Kudos to Crystal!

jzakiya · December 19, 2021, 8:43pm

The last couple of days I took some time to recompile some code (my segmented parallel threaded Twin Primes sieve) in the newly updated versions of Crystal (1.2.2), Rust (1.57), and Nim (1.6.2).

Previously (and still) the Rust version is the fastest, but Crystal is now better in memory management, at least for this one app.

This program counts the number of Twin Primes within the (unsigned) 64-bit number space, i.e. numbers upto 2**64 - 1 = 18,446,744,073,709,551,615.

As the number ranges get bigger, it generates more sieving primes, and each thread consumes more system memory for processing.

Just over a year ago Crystal crashed pretty quickly as the input numbers grew, because it was eating up memory like pacman. But with some help from this forum, and the latest version, it now can process large inputs that Rust and Nim currently crash on, because they need more system memory to finish.

So I just want to congratulate the Crystal devs for continually improving it to the point where I see it now usable for heavy duty numerical computation applications as well.

Here’s an example of a run Rust and Nim crashed on because they were increasing memory usage that eventually ate up all my 16GB of system memory. Crystal hit about ~11/12 GB, and stayed there when all the threads were most active over the computationally heavy part of the run.
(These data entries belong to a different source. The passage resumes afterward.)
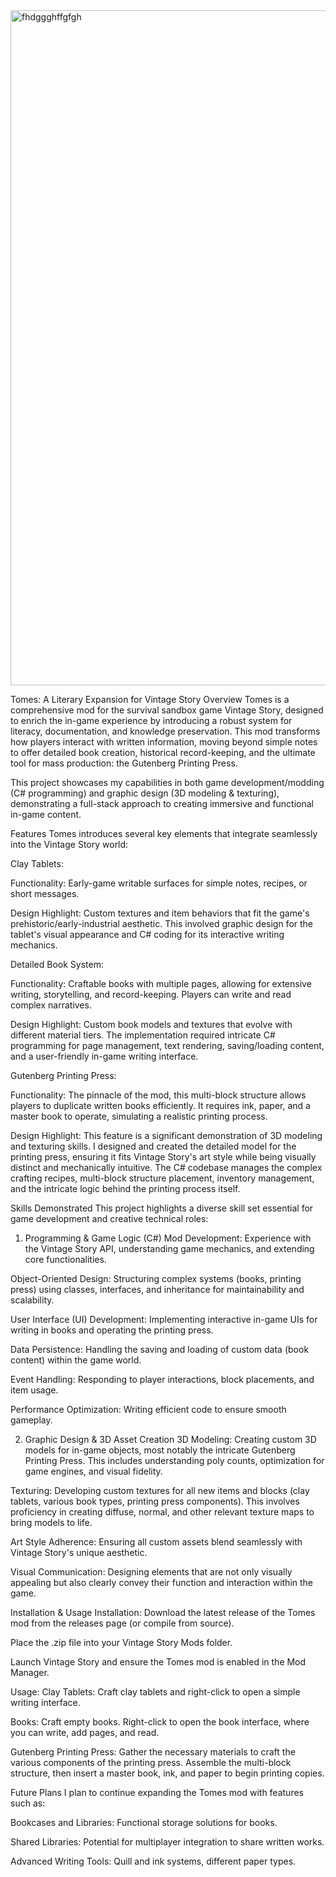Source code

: <img width="1920" height="1080" alt="fhdggghffgfgh" src="https://github.com/user-attachments/assets/a1e20a5e-62e4-43c8-a1f5-b6807d47ea9e" />

Tomes: A Literary Expansion for Vintage Story
Overview
Tomes is a comprehensive mod for the survival sandbox game Vintage Story, designed to enrich the in-game experience by introducing a robust system for literacy, documentation, and knowledge preservation. This mod transforms how players interact with written information, moving beyond simple notes to offer detailed book creation, historical record-keeping, and the ultimate tool for mass production: the Gutenberg Printing Press.

This project showcases my capabilities in both game development/modding (C# programming) and graphic design (3D modeling & texturing), demonstrating a full-stack approach to creating immersive and functional in-game content.

Features
Tomes introduces several key elements that integrate seamlessly into the Vintage Story world:

Clay Tablets:

Functionality: Early-game writable surfaces for simple notes, recipes, or short messages.

Design Highlight: Custom textures and item behaviors that fit the game's prehistoric/early-industrial aesthetic. This involved graphic design for the tablet's visual appearance and C# coding for its interactive writing mechanics.

Detailed Book System:

Functionality: Craftable books with multiple pages, allowing for extensive writing, storytelling, and record-keeping. Players can write and read complex narratives.

Design Highlight: Custom book models and textures that evolve with different material tiers. The implementation required intricate C# programming for page management, text rendering, saving/loading content, and a user-friendly in-game writing interface.

Gutenberg Printing Press:

Functionality: The pinnacle of the mod, this multi-block structure allows players to duplicate written books efficiently. It requires ink, paper, and a master book to operate, simulating a realistic printing process.

Design Highlight: This feature is a significant demonstration of 3D modeling and texturing skills. I designed and created the detailed model for the printing press, ensuring it fits Vintage Story's art style while being visually distinct and mechanically intuitive. The C# codebase manages the complex crafting recipes, multi-block structure placement, inventory management, and the intricate logic behind the printing process itself.

Skills Demonstrated
This project highlights a diverse skill set essential for game development and creative technical roles:

1. Programming & Game Logic (C#)
Mod Development: Experience with the Vintage Story API, understanding game mechanics, and extending core functionalities.

Object-Oriented Design: Structuring complex systems (books, printing press) using classes, interfaces, and inheritance for maintainability and scalability.

User Interface (UI) Development: Implementing interactive in-game UIs for writing in books and operating the printing press.

Data Persistence: Handling the saving and loading of custom data (book content) within the game world.

Event Handling: Responding to player interactions, block placements, and item usage.

Performance Optimization: Writing efficient code to ensure smooth gameplay.

2. Graphic Design & 3D Asset Creation
3D Modeling: Creating custom 3D models for in-game objects, most notably the intricate Gutenberg Printing Press. This includes understanding poly counts, optimization for game engines, and visual fidelity.

Texturing: Developing custom textures for all new items and blocks (clay tablets, various book types, printing press components). This involves proficiency in creating diffuse, normal, and other relevant texture maps to bring models to life.

Art Style Adherence: Ensuring all custom assets blend seamlessly with Vintage Story's unique aesthetic.

Visual Communication: Designing elements that are not only visually appealing but also clearly convey their function and interaction within the game.

Installation & Usage
Installation:
Download the latest release of the Tomes mod from the releases page (or compile from source).

Place the .zip file into your Vintage Story Mods folder.

Launch Vintage Story and ensure the Tomes mod is enabled in the Mod Manager.

Usage:
Clay Tablets: Craft clay tablets and right-click to open a simple writing interface.

Books: Craft empty books. Right-click to open the book interface, where you can write, add pages, and read.

Gutenberg Printing Press: Gather the necessary materials to craft the various components of the printing press. Assemble the multi-block structure, then insert a master book, ink, and paper to begin printing copies.

Future Plans
I plan to continue expanding the Tomes mod with features such as:

Bookcases and Libraries: Functional storage solutions for books.

Shared Libraries: Potential for multiplayer integration to share written works.

Advanced Writing Tools: Quill and ink systems, different paper types.
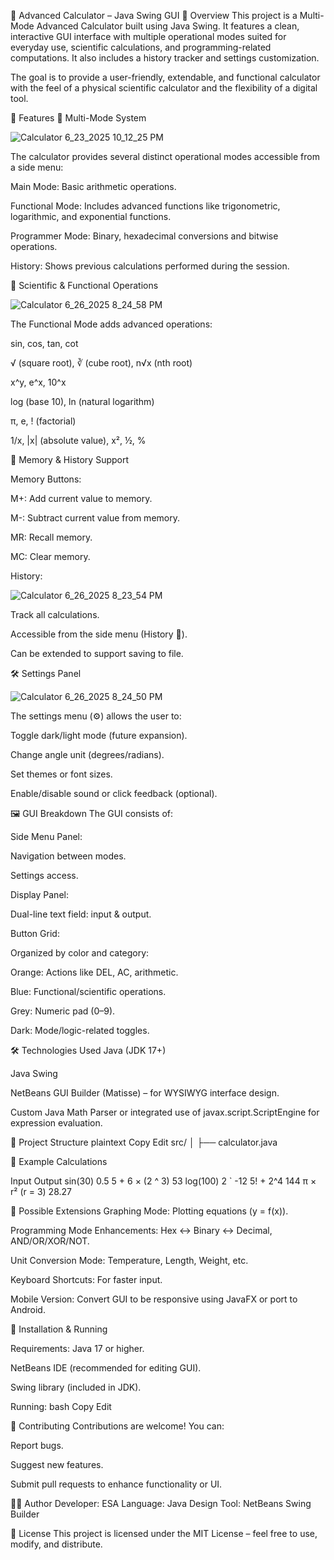 
🧮 Advanced Calculator – Java Swing GUI
📌 Overview
This project is a Multi-Mode Advanced Calculator built using Java Swing. It features a clean, interactive GUI interface with multiple operational modes suited for everyday use, scientific calculations, and programming-related computations. It also includes a history tracker and settings customization.

The goal is to provide a user-friendly, extendable, and functional calculator with the feel of a physical scientific calculator and the flexibility of a digital tool.

🎯 Features
🔀 Multi-Mode System


![Calculator 6_23_2025 10_12_25 PM](https://github.com/user-attachments/assets/4c648fe2-a30a-47c7-97de-9f51c580eee0)

The calculator provides several distinct operational modes accessible from a side menu:

Main Mode: Basic arithmetic operations.

Functional Mode: Includes advanced functions like trigonometric, logarithmic, and exponential functions.

Programmer Mode: Binary, hexadecimal conversions and bitwise operations.

History: Shows previous calculations performed during the session.

🔣 Scientific & Functional Operations


![Calculator 6_26_2025 8_24_58 PM](https://github.com/user-attachments/assets/757ff81c-f9a4-4e67-913e-20a69eb3e46d)

The Functional Mode adds advanced operations:

sin, cos, tan, cot

√ (square root), ∛ (cube root), n√x (nth root)

x^y, e^x, 10^x

log (base 10), ln (natural logarithm)

π, e, ! (factorial)

1/x, |x| (absolute value), x², ½, %

🧠 Memory & History Support

Memory Buttons:

M+: Add current value to memory.

M-: Subtract current value from memory.

MR: Recall memory.

MC: Clear memory.

History:


![Calculator 6_26_2025 8_23_54 PM](https://github.com/user-attachments/assets/578a81ab-9f9d-4210-9561-ee290c029f47)

Track all calculations.

Accessible from the side menu (History 📜).

Can be extended to support saving to file.

🛠️ Settings Panel


![Calculator 6_26_2025 8_24_50 PM](https://github.com/user-attachments/assets/67167702-8386-45ed-8889-9f9e633a67a0)

The settings menu (⚙️) allows the user to:

Toggle dark/light mode (future expansion).

Change angle unit (degrees/radians).

Set themes or font sizes.

Enable/disable sound or click feedback (optional).

🖼️ GUI Breakdown
The GUI consists of:

Side Menu Panel:

Navigation between modes.

Settings access.

Display Panel:

Dual-line text field: input & output.

Button Grid:

Organized by color and category:

Orange: Actions like DEL, AC, arithmetic.

Blue: Functional/scientific operations.

Grey: Numeric pad (0–9).

Dark: Mode/logic-related toggles.

🛠️ Technologies Used
Java (JDK 17+)

Java Swing

NetBeans GUI Builder (Matisse) – for WYSIWYG interface design.

Custom Java Math Parser or integrated use of javax.script.ScriptEngine for expression evaluation.

📁 Project Structure
plaintext
Copy
Edit
src/
│
├── calculator.java

🧪 Example Calculations

Input	Output
sin(30)	0.5
5 + 6 × (2 ^ 3)	53
log(100)	2
`	-12
5! + 2^4	144
π × r² (r = 3)	28.27

🧩 Possible Extensions
Graphing Mode: Plotting equations (y = f(x)).

Programming Mode Enhancements: Hex ↔ Binary ↔ Decimal, AND/OR/XOR/NOT.

Unit Conversion Mode: Temperature, Length, Weight, etc.

Keyboard Shortcuts: For faster input.

Mobile Version: Convert GUI to be responsive using JavaFX or port to Android.

🔧 Installation & Running

Requirements:
Java 17 or higher.

NetBeans IDE (recommended for editing GUI).

Swing library (included in JDK).

Running:
bash
Copy
Edit

🤝 Contributing
Contributions are welcome! You can:

Report bugs.

Suggest new features.

Submit pull requests to enhance functionality or UI.

🧑‍💻 Author
Developer: ESA
Language: Java
Design Tool: NetBeans Swing Builder

📜 License
This project is licensed under the MIT License – feel free to use, modify, and distribute.
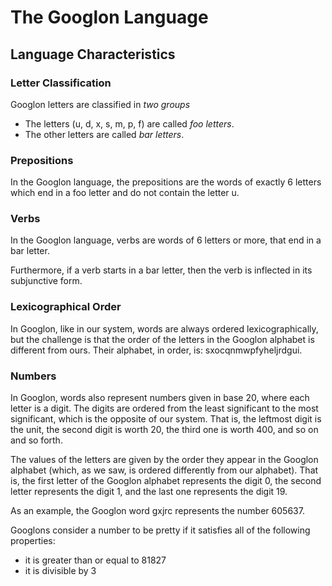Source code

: # The Googlon Language

## Language Characteristics

### Letter Classification
Googlon letters are classified in *two groups*
 
- The letters (u, d, x, s, m, p, f) are called *foo letters*.
- The other letters are called *bar letters*.

### Prepositions
In the Googlon language, the prepositions are the words of exactly 6 letters
which end in a foo letter and do not contain the letter u.

### Verbs
In the Googlon language, verbs are words of 6 letters or more, that end in a bar letter.
 
Furthermore, if a verb starts in a bar letter, then the verb is inflected in its
subjunctive form.

### Lexicographical Order
In Googlon, like in our system, words are always ordered lexicographically, but the challenge is that the order of
the letters in the Googlon alphabet is different from ours. Their alphabet, in order, is: sxocqnmwpfyheljrdgui.

### Numbers
In Googlon, words also represent numbers given in base 20, where each letter is a digit. The digits are ordered from the least
significant to the most significant, which is the opposite of our system. 
That is, the leftmost digit is the unit, the second digit is worth 20, the third one is worth 400, and so on and so forth. 

The values of the letters are given by the order they appear in the Googlon alphabet (which, as we saw, is ordered differently from our alphabet).
That is, the first letter of the Googlon alphabet represents the digit 0, the second letter represents the digit 1,
and the last one represents the digit 19.

As an example, the Googlon word gxjrc represents the number 605637.

Googlons consider a number to be pretty if it satisfies all of the following properties:
- it is greater than or equal to 81827
- it is divisible by 3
➜  crystal-projects CRYSTAL_WORKERS=8 ./twinprimes_ssoz 18400000000000000000 18400000000000005950
threads = 8
using Prime Generator parameters for P5
segment size = 199 resgroups; seg array is [1 x 4] 64-bits
twinprime candidates = 597; resgroups = 199
GC Warning: Repeated allocation of very large block (appr. size 1610616832):
        May lead to memory leak and poor performance
each of 3 threads has nextp[2 x 203034842] array
setup time = 22.434504 secs
perform twinprimes ssoz sieve
3 of 3 twinpairs done
sieve time = 18.054866 secs
total time = 40.48937 secs
last segment = 199 resgroups; segment slices = 1
total twins = 6; last twin = 18400000000000005942+/-1

fork-bomber · December 20, 2021, 8:04am

That’s very cool!

Would it be possible to access your code for all the langs to replicate your results ?

Thanks

jzakiya · December 20, 2021, 5:07pm

Here are gists of my different working versions so far (someone else did Java too).
The Go version technically works, but the code has lots of memory use issues that I don’t know how to fix (and its forum wasn’t helpful in fixing them either).
I also haven’t updated the D implementation to mimic the rest.

My system is:
System76 Gazelle laptop (2016), Intel i7-6700HQ, 2.6 - 3.5 GHz, 4C/8T, 16GB mem
GCC: 11.2.0 (C++, Nim)
LLVM: 12.0.1

The more memory you have the larger numbers/ranges you can do physically (not accounting for time).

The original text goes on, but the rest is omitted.